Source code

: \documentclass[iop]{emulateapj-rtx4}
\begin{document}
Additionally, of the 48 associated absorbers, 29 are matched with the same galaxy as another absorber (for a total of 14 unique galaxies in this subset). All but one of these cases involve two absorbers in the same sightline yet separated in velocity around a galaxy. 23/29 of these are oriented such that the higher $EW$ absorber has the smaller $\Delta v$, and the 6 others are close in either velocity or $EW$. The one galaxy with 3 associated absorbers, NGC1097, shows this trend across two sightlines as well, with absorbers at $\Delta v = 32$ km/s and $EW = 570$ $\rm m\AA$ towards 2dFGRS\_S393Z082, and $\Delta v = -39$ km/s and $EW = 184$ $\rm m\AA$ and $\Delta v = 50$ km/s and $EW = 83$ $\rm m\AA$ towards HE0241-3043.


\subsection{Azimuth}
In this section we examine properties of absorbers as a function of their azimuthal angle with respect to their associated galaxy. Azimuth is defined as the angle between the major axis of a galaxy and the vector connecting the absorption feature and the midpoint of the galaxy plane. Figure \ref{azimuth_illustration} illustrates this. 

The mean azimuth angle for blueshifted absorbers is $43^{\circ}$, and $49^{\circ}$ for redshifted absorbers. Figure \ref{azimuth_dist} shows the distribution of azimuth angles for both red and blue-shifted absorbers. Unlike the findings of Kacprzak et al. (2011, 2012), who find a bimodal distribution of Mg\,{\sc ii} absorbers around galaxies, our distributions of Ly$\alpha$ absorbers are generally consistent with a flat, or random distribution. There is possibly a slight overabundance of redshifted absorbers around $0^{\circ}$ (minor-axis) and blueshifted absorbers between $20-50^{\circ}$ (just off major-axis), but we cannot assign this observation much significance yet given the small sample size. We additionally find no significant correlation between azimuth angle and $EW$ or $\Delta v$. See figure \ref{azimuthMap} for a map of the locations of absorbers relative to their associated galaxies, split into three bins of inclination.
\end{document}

****************

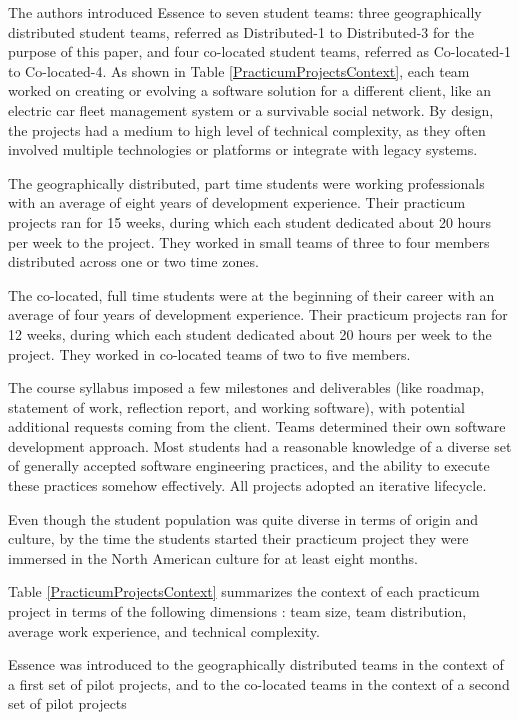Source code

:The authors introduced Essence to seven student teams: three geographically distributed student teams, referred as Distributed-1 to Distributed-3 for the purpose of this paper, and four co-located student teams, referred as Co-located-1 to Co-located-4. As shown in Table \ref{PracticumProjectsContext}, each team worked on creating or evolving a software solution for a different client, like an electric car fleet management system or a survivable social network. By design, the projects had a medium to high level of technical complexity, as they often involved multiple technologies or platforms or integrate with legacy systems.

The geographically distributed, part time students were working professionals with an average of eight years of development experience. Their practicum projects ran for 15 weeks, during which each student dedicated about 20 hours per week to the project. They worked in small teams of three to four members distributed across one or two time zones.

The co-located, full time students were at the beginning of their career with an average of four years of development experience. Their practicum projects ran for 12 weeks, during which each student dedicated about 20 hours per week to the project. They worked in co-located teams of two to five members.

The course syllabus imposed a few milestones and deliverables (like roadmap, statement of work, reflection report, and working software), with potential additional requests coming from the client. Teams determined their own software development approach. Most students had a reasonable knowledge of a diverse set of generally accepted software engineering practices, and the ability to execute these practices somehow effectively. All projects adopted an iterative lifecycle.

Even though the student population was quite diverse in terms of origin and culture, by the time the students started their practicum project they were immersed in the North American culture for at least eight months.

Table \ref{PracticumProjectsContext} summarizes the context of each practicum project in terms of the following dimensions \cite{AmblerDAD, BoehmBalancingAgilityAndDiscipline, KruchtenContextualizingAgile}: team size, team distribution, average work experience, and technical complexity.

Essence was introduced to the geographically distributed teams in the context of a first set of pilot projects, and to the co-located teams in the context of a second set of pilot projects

****************

Task details —
Go through the listing above and pull out each line containing the word "technical".

Response to the exercise —
:The authors introduced Essence to seven student teams: three geographically distributed student teams, referred as Distributed-1 to Distributed-3 for the purpose of this paper, and four co-located student teams, referred as Co-located-1 to Co-located-4. As shown in Table \ref{PracticumProjectsContext}, each team worked on creating or evolving a software solution for a different client, like an electric car fleet management system or a survivable social network. By design, the projects had a medium to high level of technical complexity, as they often involved multiple technologies or platforms or integrate with legacy systems.
Table \ref{PracticumProjectsContext} summarizes the context of each practicum project in terms of the following dimensions \cite{AmblerDAD, BoehmBalancingAgilityAndDiscipline, KruchtenContextualizingAgile}: team size, team distribution, average work experience, and technical complexity.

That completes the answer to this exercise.